Work instructions → In the records below, some lines contain the word "interface". Copy each of them.
━━━ Data excerpts
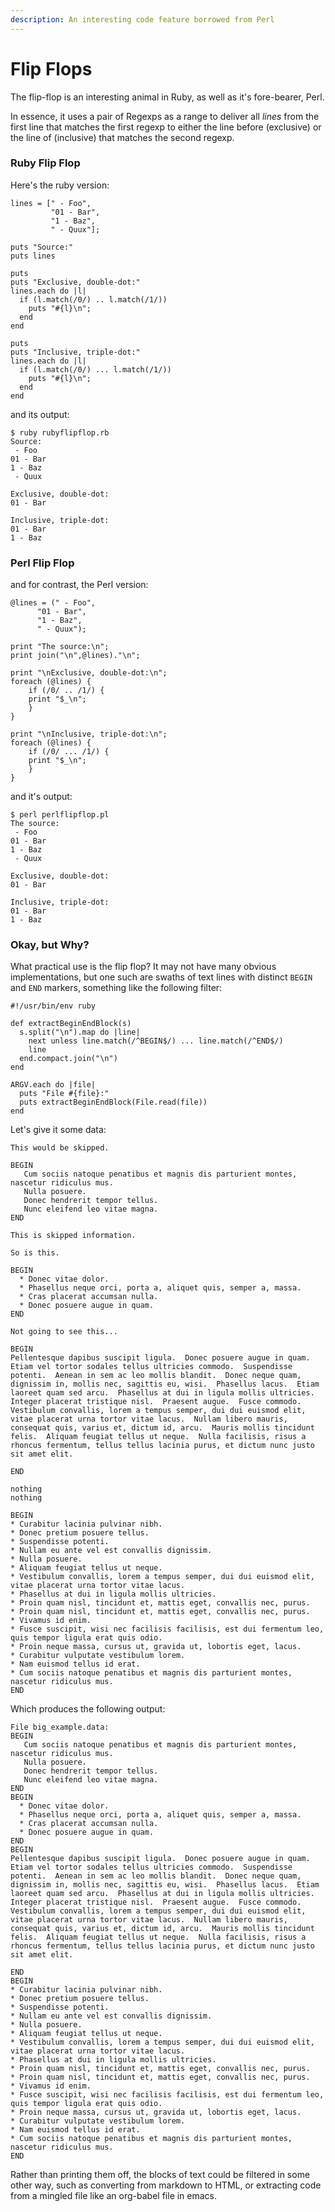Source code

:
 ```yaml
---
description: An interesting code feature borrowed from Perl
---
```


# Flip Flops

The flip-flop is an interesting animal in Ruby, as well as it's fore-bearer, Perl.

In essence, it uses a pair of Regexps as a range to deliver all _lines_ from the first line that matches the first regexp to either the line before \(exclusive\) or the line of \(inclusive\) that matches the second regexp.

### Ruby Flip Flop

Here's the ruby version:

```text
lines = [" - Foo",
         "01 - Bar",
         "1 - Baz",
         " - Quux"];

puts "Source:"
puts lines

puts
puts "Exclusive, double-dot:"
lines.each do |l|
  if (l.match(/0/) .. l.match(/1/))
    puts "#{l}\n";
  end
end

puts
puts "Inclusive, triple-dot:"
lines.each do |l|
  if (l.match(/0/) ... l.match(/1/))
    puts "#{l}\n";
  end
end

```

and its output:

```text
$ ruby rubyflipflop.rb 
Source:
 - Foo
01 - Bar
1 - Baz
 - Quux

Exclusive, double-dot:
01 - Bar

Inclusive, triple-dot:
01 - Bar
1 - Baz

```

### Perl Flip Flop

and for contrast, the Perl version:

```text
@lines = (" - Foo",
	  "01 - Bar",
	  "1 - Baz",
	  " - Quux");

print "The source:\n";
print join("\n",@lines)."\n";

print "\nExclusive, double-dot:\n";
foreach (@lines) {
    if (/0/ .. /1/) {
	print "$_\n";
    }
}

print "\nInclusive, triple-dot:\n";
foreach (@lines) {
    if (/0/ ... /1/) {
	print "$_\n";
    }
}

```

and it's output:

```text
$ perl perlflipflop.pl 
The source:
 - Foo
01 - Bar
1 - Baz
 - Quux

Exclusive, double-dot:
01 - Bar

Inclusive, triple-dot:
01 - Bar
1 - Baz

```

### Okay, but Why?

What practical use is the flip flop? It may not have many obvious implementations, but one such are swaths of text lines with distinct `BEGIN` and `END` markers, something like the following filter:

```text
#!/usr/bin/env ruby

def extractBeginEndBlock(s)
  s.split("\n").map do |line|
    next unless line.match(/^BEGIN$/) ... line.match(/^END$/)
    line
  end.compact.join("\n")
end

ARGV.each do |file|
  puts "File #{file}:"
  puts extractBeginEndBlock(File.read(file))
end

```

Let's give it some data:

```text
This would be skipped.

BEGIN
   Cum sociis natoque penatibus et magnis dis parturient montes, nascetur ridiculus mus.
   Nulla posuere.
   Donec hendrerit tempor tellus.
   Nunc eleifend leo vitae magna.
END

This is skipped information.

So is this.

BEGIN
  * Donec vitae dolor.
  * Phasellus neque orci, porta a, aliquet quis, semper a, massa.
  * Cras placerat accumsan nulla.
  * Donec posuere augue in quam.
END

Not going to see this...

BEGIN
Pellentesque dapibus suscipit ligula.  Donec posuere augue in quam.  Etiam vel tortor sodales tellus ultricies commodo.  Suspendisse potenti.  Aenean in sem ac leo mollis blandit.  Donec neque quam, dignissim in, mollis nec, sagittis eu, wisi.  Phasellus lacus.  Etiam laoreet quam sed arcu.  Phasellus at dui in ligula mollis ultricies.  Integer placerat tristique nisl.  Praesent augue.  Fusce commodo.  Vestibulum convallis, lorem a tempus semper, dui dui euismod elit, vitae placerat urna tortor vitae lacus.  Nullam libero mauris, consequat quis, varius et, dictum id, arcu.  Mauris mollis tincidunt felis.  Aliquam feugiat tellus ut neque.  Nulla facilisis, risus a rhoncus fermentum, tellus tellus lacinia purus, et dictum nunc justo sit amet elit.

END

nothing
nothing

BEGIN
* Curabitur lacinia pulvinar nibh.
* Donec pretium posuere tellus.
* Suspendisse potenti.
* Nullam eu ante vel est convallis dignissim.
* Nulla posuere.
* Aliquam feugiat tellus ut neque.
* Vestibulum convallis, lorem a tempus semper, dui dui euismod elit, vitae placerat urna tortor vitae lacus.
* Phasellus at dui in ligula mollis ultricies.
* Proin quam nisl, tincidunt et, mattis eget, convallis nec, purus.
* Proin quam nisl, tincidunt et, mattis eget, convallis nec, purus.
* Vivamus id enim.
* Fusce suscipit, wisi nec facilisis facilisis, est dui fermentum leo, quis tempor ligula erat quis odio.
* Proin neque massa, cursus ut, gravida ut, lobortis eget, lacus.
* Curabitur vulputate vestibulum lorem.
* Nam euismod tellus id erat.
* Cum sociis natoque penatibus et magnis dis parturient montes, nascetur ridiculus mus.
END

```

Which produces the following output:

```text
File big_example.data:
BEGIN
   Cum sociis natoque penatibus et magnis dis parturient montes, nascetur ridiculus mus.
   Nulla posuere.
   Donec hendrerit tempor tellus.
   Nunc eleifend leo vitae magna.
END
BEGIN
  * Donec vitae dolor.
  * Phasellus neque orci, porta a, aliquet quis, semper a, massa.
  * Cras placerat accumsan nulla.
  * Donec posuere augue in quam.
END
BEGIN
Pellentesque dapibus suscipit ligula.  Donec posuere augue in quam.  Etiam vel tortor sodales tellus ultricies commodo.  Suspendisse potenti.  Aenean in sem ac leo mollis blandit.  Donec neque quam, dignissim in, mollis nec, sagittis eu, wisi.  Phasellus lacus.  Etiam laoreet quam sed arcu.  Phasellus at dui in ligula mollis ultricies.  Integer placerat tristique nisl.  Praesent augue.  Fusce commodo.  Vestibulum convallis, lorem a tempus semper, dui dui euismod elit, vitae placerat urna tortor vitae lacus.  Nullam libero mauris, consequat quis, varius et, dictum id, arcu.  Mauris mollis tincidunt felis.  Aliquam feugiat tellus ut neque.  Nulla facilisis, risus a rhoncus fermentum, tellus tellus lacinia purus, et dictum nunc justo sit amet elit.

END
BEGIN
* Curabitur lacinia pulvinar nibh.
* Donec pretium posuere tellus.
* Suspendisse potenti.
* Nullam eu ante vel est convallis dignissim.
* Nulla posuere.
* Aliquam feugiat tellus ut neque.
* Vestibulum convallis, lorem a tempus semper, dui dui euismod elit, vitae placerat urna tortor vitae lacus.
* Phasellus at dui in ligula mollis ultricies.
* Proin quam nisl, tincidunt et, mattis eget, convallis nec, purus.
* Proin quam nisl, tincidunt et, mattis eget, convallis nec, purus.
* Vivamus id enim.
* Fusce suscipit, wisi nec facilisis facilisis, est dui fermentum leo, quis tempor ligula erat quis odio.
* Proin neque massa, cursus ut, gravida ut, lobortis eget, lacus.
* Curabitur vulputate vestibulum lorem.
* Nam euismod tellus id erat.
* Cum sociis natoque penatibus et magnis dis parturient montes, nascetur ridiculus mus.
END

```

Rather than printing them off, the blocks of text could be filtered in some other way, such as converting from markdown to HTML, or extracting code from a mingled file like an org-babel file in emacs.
━━━━━━
━━━ Data excerpts
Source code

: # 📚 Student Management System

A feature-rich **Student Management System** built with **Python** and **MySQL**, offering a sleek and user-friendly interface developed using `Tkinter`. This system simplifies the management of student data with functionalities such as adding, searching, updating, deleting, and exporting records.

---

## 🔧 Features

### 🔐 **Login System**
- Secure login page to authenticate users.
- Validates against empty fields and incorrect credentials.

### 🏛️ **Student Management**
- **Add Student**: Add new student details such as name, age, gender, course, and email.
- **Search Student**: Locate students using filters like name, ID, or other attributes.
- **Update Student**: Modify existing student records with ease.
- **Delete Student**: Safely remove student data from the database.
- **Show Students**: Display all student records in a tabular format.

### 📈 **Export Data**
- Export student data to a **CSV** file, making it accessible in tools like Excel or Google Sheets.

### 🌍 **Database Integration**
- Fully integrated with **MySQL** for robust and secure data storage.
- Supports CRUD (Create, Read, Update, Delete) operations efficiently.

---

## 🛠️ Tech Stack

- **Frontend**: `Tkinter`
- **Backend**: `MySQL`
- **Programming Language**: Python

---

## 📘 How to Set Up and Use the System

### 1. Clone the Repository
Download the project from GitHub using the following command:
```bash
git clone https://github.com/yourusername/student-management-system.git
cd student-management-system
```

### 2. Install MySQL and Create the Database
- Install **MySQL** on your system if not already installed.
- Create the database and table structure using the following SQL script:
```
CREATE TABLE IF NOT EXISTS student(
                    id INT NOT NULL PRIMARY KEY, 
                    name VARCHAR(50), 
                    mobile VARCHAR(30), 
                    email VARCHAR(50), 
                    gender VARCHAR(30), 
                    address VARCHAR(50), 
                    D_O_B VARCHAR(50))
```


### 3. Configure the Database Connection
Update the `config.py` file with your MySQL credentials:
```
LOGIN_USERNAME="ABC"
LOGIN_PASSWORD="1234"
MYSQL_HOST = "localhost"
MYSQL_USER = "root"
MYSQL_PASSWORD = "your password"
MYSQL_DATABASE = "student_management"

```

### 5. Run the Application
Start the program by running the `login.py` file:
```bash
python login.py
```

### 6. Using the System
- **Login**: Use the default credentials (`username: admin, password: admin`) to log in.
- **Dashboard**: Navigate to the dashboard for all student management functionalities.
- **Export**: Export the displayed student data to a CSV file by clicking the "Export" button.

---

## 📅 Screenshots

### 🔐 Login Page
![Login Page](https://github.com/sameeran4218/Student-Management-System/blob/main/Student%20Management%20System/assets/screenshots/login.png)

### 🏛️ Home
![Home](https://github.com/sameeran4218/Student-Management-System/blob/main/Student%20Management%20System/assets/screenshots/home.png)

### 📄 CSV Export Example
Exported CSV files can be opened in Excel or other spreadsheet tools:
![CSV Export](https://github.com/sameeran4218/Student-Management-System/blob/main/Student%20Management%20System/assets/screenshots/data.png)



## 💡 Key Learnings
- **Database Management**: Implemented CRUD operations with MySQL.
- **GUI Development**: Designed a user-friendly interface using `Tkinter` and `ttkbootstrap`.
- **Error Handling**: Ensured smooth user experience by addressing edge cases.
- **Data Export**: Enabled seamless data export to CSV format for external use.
━━━━━━
━━━ Data excerpts
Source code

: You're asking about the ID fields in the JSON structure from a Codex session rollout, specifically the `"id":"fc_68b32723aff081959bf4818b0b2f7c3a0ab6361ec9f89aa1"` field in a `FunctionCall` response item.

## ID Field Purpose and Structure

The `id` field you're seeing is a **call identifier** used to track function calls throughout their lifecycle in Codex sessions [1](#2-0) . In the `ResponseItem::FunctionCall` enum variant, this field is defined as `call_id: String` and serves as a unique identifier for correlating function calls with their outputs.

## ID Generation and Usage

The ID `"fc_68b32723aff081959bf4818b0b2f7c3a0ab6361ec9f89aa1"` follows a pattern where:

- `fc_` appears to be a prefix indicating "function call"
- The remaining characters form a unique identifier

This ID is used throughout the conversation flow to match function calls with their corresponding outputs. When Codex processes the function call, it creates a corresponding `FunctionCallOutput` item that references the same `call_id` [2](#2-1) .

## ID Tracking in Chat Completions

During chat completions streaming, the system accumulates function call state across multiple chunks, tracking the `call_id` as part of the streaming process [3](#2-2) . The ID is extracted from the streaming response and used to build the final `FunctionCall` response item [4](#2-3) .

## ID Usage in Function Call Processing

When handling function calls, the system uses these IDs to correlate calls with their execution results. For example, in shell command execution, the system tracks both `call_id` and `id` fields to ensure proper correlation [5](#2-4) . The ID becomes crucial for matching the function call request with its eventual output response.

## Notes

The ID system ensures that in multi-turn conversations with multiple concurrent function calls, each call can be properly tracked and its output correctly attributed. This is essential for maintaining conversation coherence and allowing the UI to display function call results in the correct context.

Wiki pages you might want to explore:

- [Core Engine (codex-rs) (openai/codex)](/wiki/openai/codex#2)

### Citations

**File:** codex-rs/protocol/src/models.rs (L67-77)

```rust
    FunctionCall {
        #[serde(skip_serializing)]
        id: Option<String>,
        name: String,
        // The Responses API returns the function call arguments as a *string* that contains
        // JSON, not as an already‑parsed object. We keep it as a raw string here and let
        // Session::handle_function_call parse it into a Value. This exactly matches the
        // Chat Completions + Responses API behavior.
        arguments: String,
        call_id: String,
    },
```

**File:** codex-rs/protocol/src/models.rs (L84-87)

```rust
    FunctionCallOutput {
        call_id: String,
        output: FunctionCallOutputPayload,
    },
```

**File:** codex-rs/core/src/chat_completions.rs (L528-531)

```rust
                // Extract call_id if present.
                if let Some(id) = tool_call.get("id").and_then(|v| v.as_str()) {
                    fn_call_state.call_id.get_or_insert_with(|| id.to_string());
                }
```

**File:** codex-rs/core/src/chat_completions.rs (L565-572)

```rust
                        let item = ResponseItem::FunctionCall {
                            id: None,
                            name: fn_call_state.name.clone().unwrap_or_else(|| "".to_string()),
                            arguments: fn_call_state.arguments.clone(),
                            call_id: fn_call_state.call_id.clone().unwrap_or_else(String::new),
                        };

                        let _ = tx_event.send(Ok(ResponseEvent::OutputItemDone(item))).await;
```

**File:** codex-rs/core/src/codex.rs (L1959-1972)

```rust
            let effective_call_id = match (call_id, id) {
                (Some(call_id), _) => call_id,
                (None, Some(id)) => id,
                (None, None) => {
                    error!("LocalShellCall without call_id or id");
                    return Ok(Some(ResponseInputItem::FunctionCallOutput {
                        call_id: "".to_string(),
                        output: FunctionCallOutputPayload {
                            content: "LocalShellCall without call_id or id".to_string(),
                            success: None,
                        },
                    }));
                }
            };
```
━━━━━━
Task response →
A feature-rich **Student Management System** built with **Python** and **MySQL**, offering a sleek and user-friendly interface developed using `Tkinter`. This system simplifies the management of student data with functionalities such as adding, searching, updating, deleting, and exporting records.
- **GUI Development**: Designed a user-friendly interface using `Tkinter` and `ttkbootstrap`.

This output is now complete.